(Updates with silver prices in eighth paragraph.)
Nov. 4 (Bloomberg) -- A multiyear investigation into the possibility of unlawful acts in the silver market is continuing after regulators analyzed more than 100,000 documents, the U.S. Commodity Futures Trading Commission said.
“In September of 2008, the commission announced the existence of an enforcement investigation into the possibility of unlawful acts in silver markets,” the CFTC said today in a statement on its website. “Since that time, the staff has analyzed over 100,000 documents and interviewed dozens of witnesses and obtained expert advice. It has been a long, detailed and thorough investigation, and it continues in an appropriate and considered manner.”
JPMorgan Chase & Co. and HSBC Holdings PLC were sued in October 2010 by investors, including Peter Laskaris, who alleged that starting in March 2008, the banks manipulated silver in futures and options, partly by placing so-called spoof trading orders.

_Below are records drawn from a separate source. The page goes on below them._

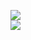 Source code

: [![](https://img.shields.io/badge/Made%20With-Github%20Spray-lightgrey.svg?style=for-the-badge&logo=github)](https://github.com/Annihil/github-spray#27979)  
[![](https://i.imgur.com/2DrTn0Z.gif)](https://github.com/Annihil/github-spray) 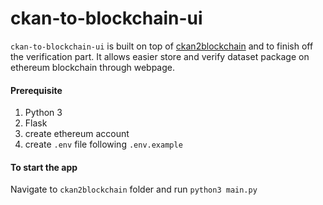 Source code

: # ckan-to-blockchain-ui
`ckan-to-blockchain-ui` is built on top of [ckan2blockchain](https://github.com/milankowww/ckan2blockchain) and to finish off the verification part. It allows easier store and verify dataset package on ethereum blockchain through webpage.

#### Prerequisite
1. Python 3
2. Flask
3. create ethereum account
4. create `.env` file following `.env.example`

#### To start the app
Navigate to `ckan2blockchain` folder and run `python3 main.py`
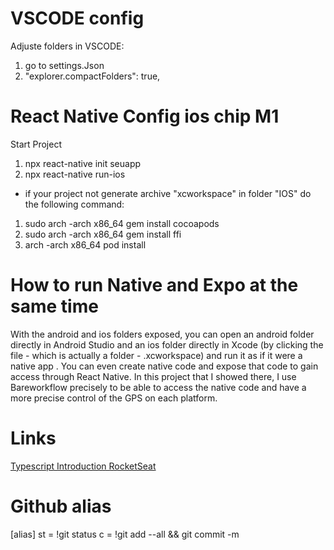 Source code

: # VSCODE config
    
Adjuste folders in VSCODE:
   
1. go to settings.Json
2. "explorer.compactFolders": true,
 
  
# React Native Config ios chip M1

Start Project

1. npx react-native init seuapp
2. npx react-native run-ios

- if your project not generate archive "xcworkspace" in folder "IOS" do the following command:

1. sudo arch -arch x86_64 gem install cocoapods
2. sudo arch -arch x86_64 gem install ffi
3. arch -arch x86_64 pod install

# How to run Native and Expo at the same time

With the android and ios folders exposed, you can open an android folder directly in Android Studio and an ios folder directly in Xcode (by clicking the file - which is actually a folder - .xcworkspace) and run it as if it were a native app . You can even create native code and expose that code to gain access through React Native. In this project that I showed there, I use Bareworkflow precisely to be able to access the native code and have a more precise control of the GPS on each platform.

# Links
[Typescript Introduction RocketSeat](https://www.notion.so/Typescript-5712aeab312d44fcba0aa88895caad36) 
   
   # Github alias
   [alias]
	st = !git status
	c = !git add --all && git commit -m

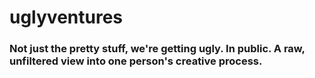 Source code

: # uglyventures
### Not just the pretty stuff, we're getting ugly. In public.  A raw, unfiltered view into one person's creative process.
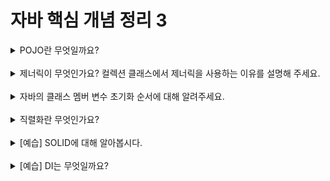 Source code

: 
# 자바 핵심 개념 정리 3
<details>
<summary>POJO란 무엇일까요?</summary>
<div markdown="1">

Plain Old Java Object로 객체 지향적인 원리에 충실하면서 환경과 기술에 종속되지 않고 필요에 따라 재활용될 수 있는 방식으로 설계된 오브젝트를 말한다. 스프링은 POJO를 이용해서 만든 애플리케이션 코드이며 IoC/DI, AOP, PSA는 애플리케이션을 POJO로 개발할 수 있게 해준다.
</div>
</details>
<br>

<details>
<summary>제너릭이 무엇인가요? 컬렉션 클래스에서 제너릭을 사용하는 이유를 설명해 주세요.</summary>
<div markdown="1">
  제네릭은 모든 종류의 타입을 다룰 수 있도록 클래스나 메소드를 일반화된 타입 매개 변수(generic type)를 이용하여 선언하는 기법이다. <br> 컬렉션 클래스에서 다룰 수 있는 원소의 타입을 여러 종류로 변신할 수 있도록 일반화시킬 수 있기 때문에 제네릭을 사용한다.
</div>
</details>
<br>

<details>
<summary>자바의 클래스 멤버 변수 초기화 순서에 대해 알려주세요.</summary>
<div markdown="1">
  클래스 변수의 기본값, 클래스 변수의 명시적 초기화, 클래스 초기화 블럭, 인스턴스 변수의 기본값, 인스턴스 변수의 명시적 초기화, 인스턴스 초기화 블럭, 인스턴스 생성자 순서이다.
</div>
</details>
<br>

<details>
<summary>직렬화란 무엇인가요?</summary>
<div markdown="1">
  자바 언어에서 사용되는 객체 또는 데이터를 다른 컴퓨터의 자바 시스템에서도 사용할 수 있도록 바이트 스트림 형태로 연속적인 데이터로 변환하는 포맷 변환 기술을 말한다. 직렬화의 주된 목적은 객체를 상태 그대로 저장하고 필요할 때 다시 생성해서 사용하는 것이다.
</div>
</details>
<br>

<details>
<summary>[예습] SOLID에 대해 알아봅시다.</summary>
<div markdown="1">
  객체지향 프로그래밍 및 설계의 5가지 기본 원칙이라고 할 수 있다.
  Single responsibility principle(단일 책임 원칙) : 한 클래스는 하나의 책임만 가져야 한다.
  Open/closed principle(개방-폐쇄 원칙) : 소프트웨어 요소는 확장에는 열려 있으나 변경에는 닫혀 있어야 한다.
  Liskov substitution principle(리스코프 치환 원칙) : 프로그램의 객체는 프로그램의 정확성을 깨뜨리지 않으면서 하위 타입의 인스턴스로 바꿀 수 있어야 한다.
  Interface segregation principle(인터페이스 분리 원칙) : 각 역할에 맞게 인터페이스로 분리하는 것이다.
  Dependency inversion principle(의존 역전 원칙) : 의존 관계는 변화하기 어렵거나 변화가 거의 없는 것과 맺어야 하며 추상성이 높은 클래스와 의존 관계를 맺어야 한다.
</div>
</details>
<br>

<details>
<summary>[예습] DI는 무엇일까요?</summary>
<div markdown="1">
  어떤 클래스가 다른 클래스에 의존한다. 스프링에서 클래스 A가 B 객체를 사용하고 싶은 경우 객체를 직접 생성하지 않고 스프링 컨테이너에서 객체를 주입받아 사용한다.
</div>
</details>
<br>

The banks reduced their collusive trading and their holdings in futures market after a government investigation began in March 2008, according to the complaint by Laskaris, a New York resident.
In September, investors said in a consolidated class-action complaint that they had signed a tolling agreement with HSBC and weren’t naming the bank as a defendant.
Tolling agreements are often used to stop statutes of limitation from running while the parties discuss settlement or dismissal of a claim.
Today, New York-based JPMorgan declined to comment.
Silver futures for December delivery fell 1.2 percent to close at $34.084 an ounce at 1:45 p.m. on the Comex in New York. The price has climbed 12 percent this year after soaring 84 percent in 2010.
In 2008, the metal declined 24 percent, snapping a seven- year rally.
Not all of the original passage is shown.